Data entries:
· · · · ·

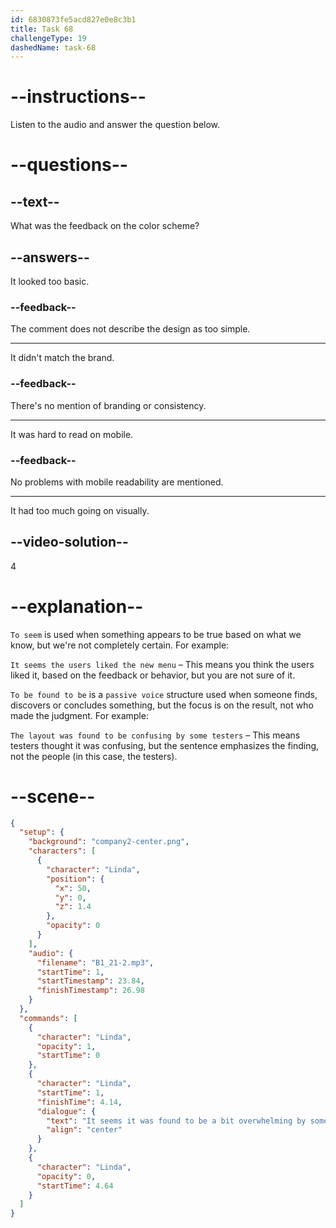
 ```yaml
---
id: 6830873fe5acd827e0e8c3b1
title: Task 68
challengeType: 19
dashedName: task-68
---
```


<!-- (Audio) Linda: It seems it was found to be a bit overwhelming by some users. -->

# --instructions--

Listen to the audio and answer the question below.

# --questions--

## --text--

What was the feedback on the color scheme?

## --answers--

It looked too basic.

### --feedback--

The comment does not describe the design as too simple.

---

It didn't match the brand.

### --feedback--

There's no mention of branding or consistency.

---

It was hard to read on mobile.

### --feedback--

No problems with mobile readability are mentioned.

---

It had too much going on visually.

## --video-solution--

4

# --explanation--

`To seem` is used when something appears to be true based on what we know, but we're not completely certain. For example:

`It seems the users liked the new menu` – This means you think the users liked it, based on the feedback or behavior, but you are not sure of it.

`To be found to be` is a `passive voice` structure used when someone finds, discovers or concludes something, but the focus is on the result, not who made the judgment. For example:

`The layout was found to be confusing by some testers` – This means testers thought it was confusing, but the sentence emphasizes the finding, not the people (in this case, the testers).

# --scene--

```json
{
  "setup": {
    "background": "company2-center.png",
    "characters": [
      {
        "character": "Linda",
        "position": {
          "x": 50,
          "y": 0,
          "z": 1.4
        },
        "opacity": 0
      }
    ],
    "audio": {
      "filename": "B1_21-2.mp3",
      "startTime": 1,
      "startTimestamp": 23.84,
      "finishTimestamp": 26.98
    }
  },
  "commands": [
    {
      "character": "Linda",
      "opacity": 1,
      "startTime": 0
    },
    {
      "character": "Linda",
      "startTime": 1,
      "finishTime": 4.14,
      "dialogue": {
        "text": "It seems it was found to be a bit overwhelming by some users.",
        "align": "center"
      }
    },
    {
      "character": "Linda",
      "opacity": 0,
      "startTime": 4.64
    }
  ]
}
```
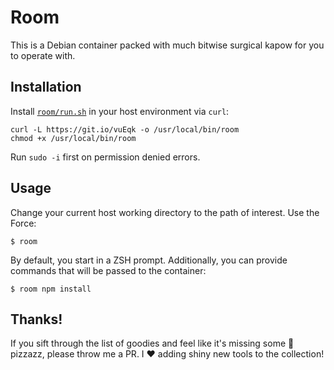 # Room

This is a Debian container packed with much bitwise surgical kapow for you to
operate with.

## Installation

Install
[`room/run.sh`](https://raw.githubusercontent.com/langri-sha/room/master/run.sh)
in your host environment via `curl`:

```
curl -L https://git.io/vuEqk -o /usr/local/bin/room
chmod +x /usr/local/bin/room
```

Run `sudo -i` first on permission denied errors.

## Usage

Change your current host working directory to the path of interest. Use the
Force:

```
$ room
```

By default, you start in a ZSH prompt. Additionally, you can provide commands
that will be passed to the container:

```
$ room npm install
```

## Thanks!

If you sift through the list of goodies and feel like it's missing some
:lollipop: pizzazz, please throw me a PR. I :heart: adding shiny new tools to
the collection!

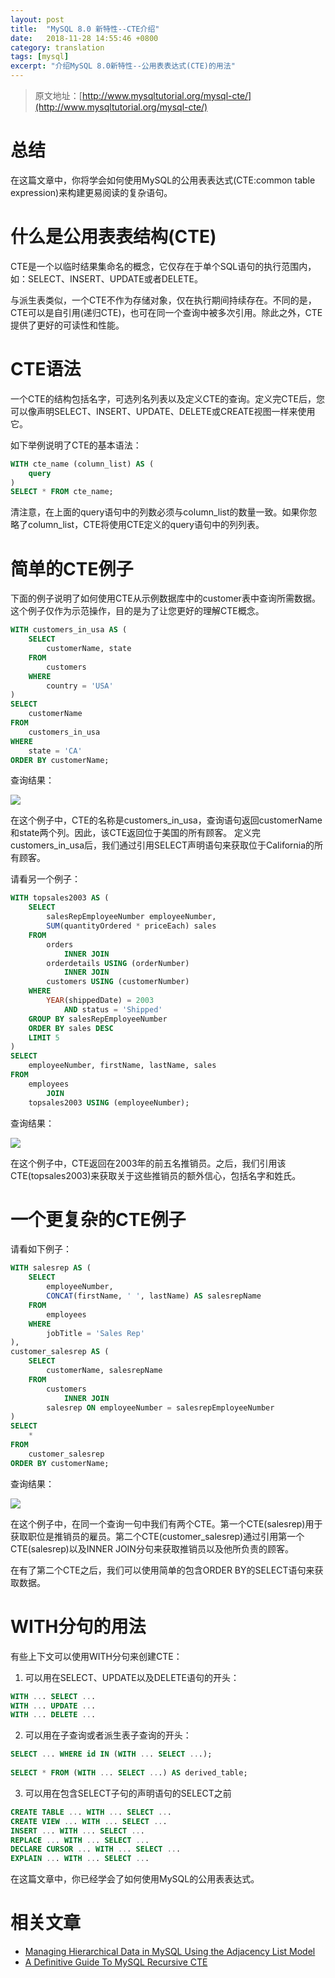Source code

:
 ```yaml
---
layout: post
title:  "MySQL 8.0 新特性--CTE介绍"
date:   2018-11-28 14:55:46 +0800
category: translation
tags: [mysql]
excerpt: "介绍MySQL 8.0新特性--公用表表达式(CTE)的用法"
---
```

>原文地址：[http://www.mysqltutorial.org/mysql-cte/](http://www.mysqltutorial.org/mysql-cte/)

# 总结

在这篇文章中，你将学会如何使用MySQL的公用表表达式(CTE:common table expression)来构建更易阅读的复杂语句。

# 什么是公用表表结构(CTE)

CTE是一个以临时结果集命名的概念，它仅存在于单个SQL语句的执行范围内， 如：SELECT、INSERT、UPDATE或者DELETE。

与派生表类似，一个CTE不作为存储对象，仅在执行期间持续存在。不同的是，CTE可以是自引用(递归CTE)，也可在同一个查询中被多次引用。除此之外，CTE提供了更好的可读性和性能。

# CTE语法
一个CTE的结构包括名字，可选列名列表以及定义CTE的查询。定义完CTE后，您可以像声明SELECT、INSERT、UPDATE、DELETE或CREATE视图一样来使用它。

如下举例说明了CTE的基本语法：

```sql
WITH cte_name (column_list) AS (
    query
) 
SELECT * FROM cte_name;
```

清注意，在上面的query语句中的列数必须与column_list的数量一致。如果你忽略了column_list，CTE将使用CTE定义的query语句中的列列表。

# 简单的CTE例子

下面的例子说明了如何使用CTE从示例数据库中的customer表中查询所需数据。这个例子仅作为示范操作，目的是为了让您更好的理解CTE概念。

```sql
WITH customers_in_usa AS (
    SELECT 
        customerName, state
    FROM
        customers
    WHERE
        country = 'USA'
)
SELECT 
    customerName
FROM
    customers_in_usa
WHERE
    state = 'CA'
ORDER BY customerName;
```
查询结果：

![](/images/MySQL-CTE-Example-1.png)

在这个例子中，CTE的名称是customers_in_usa，查询语句返回customerName和state两个列。因此，该CTE返回位于美国的所有顾客。
定义完customers_in_usa后，我们通过引用SELECT声明语句来获取位于California的所有顾客。

请看另一个例子：

```sql
WITH topsales2003 AS (
    SELECT 
        salesRepEmployeeNumber employeeNumber,
        SUM(quantityOrdered * priceEach) sales
    FROM
        orders
            INNER JOIN
        orderdetails USING (orderNumber)
            INNER JOIN
        customers USING (customerNumber)
    WHERE
        YEAR(shippedDate) = 2003
            AND status = 'Shipped'
    GROUP BY salesRepEmployeeNumber
    ORDER BY sales DESC
    LIMIT 5
)
SELECT 
    employeeNumber, firstName, lastName, sales
FROM
    employees
        JOIN
    topsales2003 USING (employeeNumber);
```

查询结果：

![](/images/MySQL-CTE-Example-2.png)

在这个例子中，CTE返回在2003年的前五名推销员。之后，我们引用该CTE(topsales2003)来获取关于这些推销员的额外信心，包括名字和姓氏。

# 一个更复杂的CTE例子

请看如下例子：

```sql
WITH salesrep AS (
    SELECT 
        employeeNumber,
        CONCAT(firstName, ' ', lastName) AS salesrepName
    FROM
        employees
    WHERE
        jobTitle = 'Sales Rep'
),
customer_salesrep AS (
    SELECT 
        customerName, salesrepName
    FROM
        customers
            INNER JOIN
        salesrep ON employeeNumber = salesrepEmployeeNumber
)
SELECT 
    *
FROM
    customer_salesrep
ORDER BY customerName;
```
查询结果：

![](/images/MySQL-CTE-Example-3.png)

在这个例子中，在同一个查询一句中我们有两个CTE。第一个CTE(salesrep)用于获取职位是推销员的雇员。第二个CTE(customer_salesrep)通过引用第一个CTE(salesrep)以及INNER JOIN分句来获取推销员以及他所负责的顾客。

在有了第二个CTE之后，我们可以使用简单的包含ORDER BY的SELECT语句来获取数据。

# WITH分句的用法

有些上下文可以使用WITH分句来创建CTE：

1. 可以用在SELECT、UPDATE以及DELETE语句的开头：

```sql
WITH ... SELECT ...
WITH ... UPDATE ...
WITH ... DELETE ...
```

2. 可以用在子查询或者派生表子查询的开头：

```sql
SELECT ... WHERE id IN (WITH ... SELECT ...);
 
SELECT * FROM (WITH ... SELECT ...) AS derived_table;
```

3. 可以用在包含SELECT子句的声明语句的SELECT之前

```sql
CREATE TABLE ... WITH ... SELECT ...
CREATE VIEW ... WITH ... SELECT ...
INSERT ... WITH ... SELECT ...
REPLACE ... WITH ... SELECT ...
DECLARE CURSOR ... WITH ... SELECT ...
EXPLAIN ... WITH ... SELECT ...
```

在这篇文章中，你已经学会了如何使用MySQL的公用表表达式。

# 相关文章

* [Managing Hierarchical Data in MySQL Using the Adjacency List Model](http://www.mysqltutorial.org/mysql-adjacency-list-tree/)
* [A Definitive Guide To MySQL Recursive CTE](http://www.mysqltutorial.org/mysql-recursive-cte/)
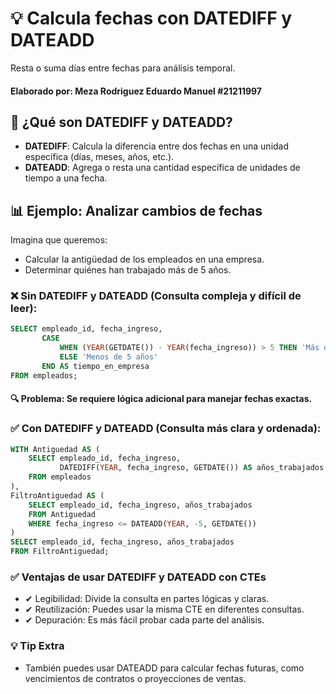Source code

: 
# 💡 Calcula fechas con DATEDIFF y DATEADD  
Resta o suma días entre fechas para análisis temporal.  

#### Elaborado por: Meza Rodriguez Eduardo Manuel #21211997

## 📆 ¿Qué son DATEDIFF y DATEADD?  
- **DATEDIFF**: Calcula la diferencia entre dos fechas en una unidad específica (días, meses, años, etc.).  
- **DATEADD**: Agrega o resta una cantidad específica de unidades de tiempo a una fecha.  

## 📊 Ejemplo: Analizar cambios de fechas  
Imagina que queremos:  
- Calcular la antigüedad de los empleados en una empresa.  
- Determinar quiénes han trabajado más de 5 años.  

### ❌ Sin DATEDIFF y DATEADD (Consulta compleja y difícil de leer):  
```sql
SELECT empleado_id, fecha_ingreso, 
       CASE 
           WHEN (YEAR(GETDATE()) - YEAR(fecha_ingreso)) > 5 THEN 'Más de 5 años'
           ELSE 'Menos de 5 años'
       END AS tiempo_en_empresa
FROM empleados;

```
#### 🔍 Problema: Se requiere lógica adicional para manejar fechas exactas.

### ✅ Con DATEDIFF y DATEADD (Consulta más clara y ordenada):
```sql
WITH Antiguedad AS (
    SELECT empleado_id, fecha_ingreso, 
           DATEDIFF(YEAR, fecha_ingreso, GETDATE()) AS años_trabajados
    FROM empleados
),
FiltroAntiguedad AS (
    SELECT empleado_id, fecha_ingreso, años_trabajados
    FROM Antiguedad
    WHERE fecha_ingreso <= DATEADD(YEAR, -5, GETDATE())
)
SELECT empleado_id, fecha_ingreso, años_trabajados
FROM FiltroAntiguedad;
```

### ✅ Ventajas de usar DATEDIFF y DATEADD con CTEs
- ✔ Legibilidad: Divide la consulta en partes lógicas y claras.
- ✔ Reutilización: Puedes usar la misma CTE en diferentes consultas.
- ✔ Depuración: Es más fácil probar cada parte del análisis.

### 💡 Tip Extra
- También puedes usar DATEADD para calcular fechas futuras, como vencimientos de contratos o proyecciones de ventas.

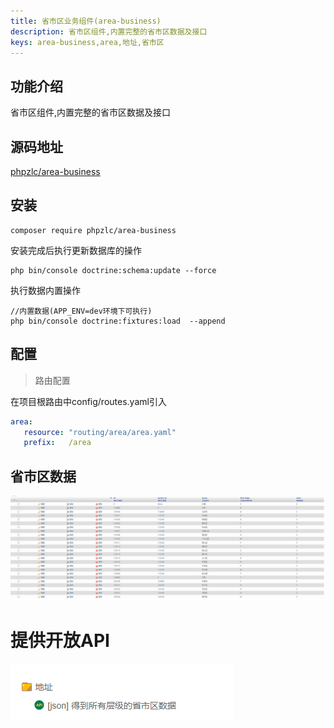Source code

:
 ```yaml
---
title: 省市区业务组件(area-business)
description: 省市区组件,内置完整的省市区数据及接口
keys: area-business,area,地址,省市区
---
```

## 功能介绍

省市区组件,内置完整的省市区数据及接口

## 源码地址
[phpzlc/area-business](https://github.com/phpzlc/area-business) 

## 安装

```shell
composer require phpzlc/area-business
```

安装完成后执行更新数据库的操作

```shell 
php bin/console doctrine:schema:update --force
```

执行数据内置操作

```shell 
//内置数据(APP_ENV=dev环境下可执行)
php bin/console doctrine:fixtures:load  --append
```

## 配置

> 路由配置

在项目根路由中config/routes.yaml引入

```yaml
area:
   resource: "routing/area/area.yaml"
   prefix:   /area
```

## 省市区数据

![数据库结构](/_image/posts/area-business/entity.png)

# 提供开放API

![API](/_image/posts/area-business/api.png)









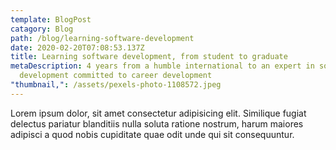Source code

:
 ```yaml
---
template: BlogPost
catagory: Blog
path: /blog/learning-software-development
date: 2020-02-20T07:08:53.137Z
title: Learning software development, from student to graduate
metaDescription: 4 years from a humble international to an expert in software
  development committed to career development
"thumbnail,": /assets/pexels-photo-1108572.jpeg
---
```


Lorem ipsum dolor, sit amet consectetur adipisicing elit. Similique fugiat delectus pariatur blanditiis nulla soluta ratione nostrum, harum maiores adipisci a quod nobis cupiditate quae odit unde qui sit consequuntur.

· · · · ·

WHAT YOU WILL DO: Write out the lines above from the one with "在这篇文章中，你已经学会了如何使用MySQL的公用表表达式。" through the one with "## 📆 ¿Qué son DATEDIFF y DATEADD?", ends included, exactly; no picture goes in.

ANSWER TO THE PROBLEM:
在这篇文章中，你已经学会了如何使用MySQL的公用表表达式。

# 相关文章

* [Managing Hierarchical Data in MySQL Using the Adjacency List Model](http://www.mysqltutorial.org/mysql-adjacency-list-tree/)
* [A Definitive Guide To MySQL Recursive CTE](http://www.mysqltutorial.org/mysql-recursive-cte/)
Source code

: 
# 💡 Calcula fechas con DATEDIFF y DATEADD  
Resta o suma días entre fechas para análisis temporal.  

#### Elaborado por: Meza Rodriguez Eduardo Manuel #21211997

## 📆 ¿Qué son DATEDIFF y DATEADD?  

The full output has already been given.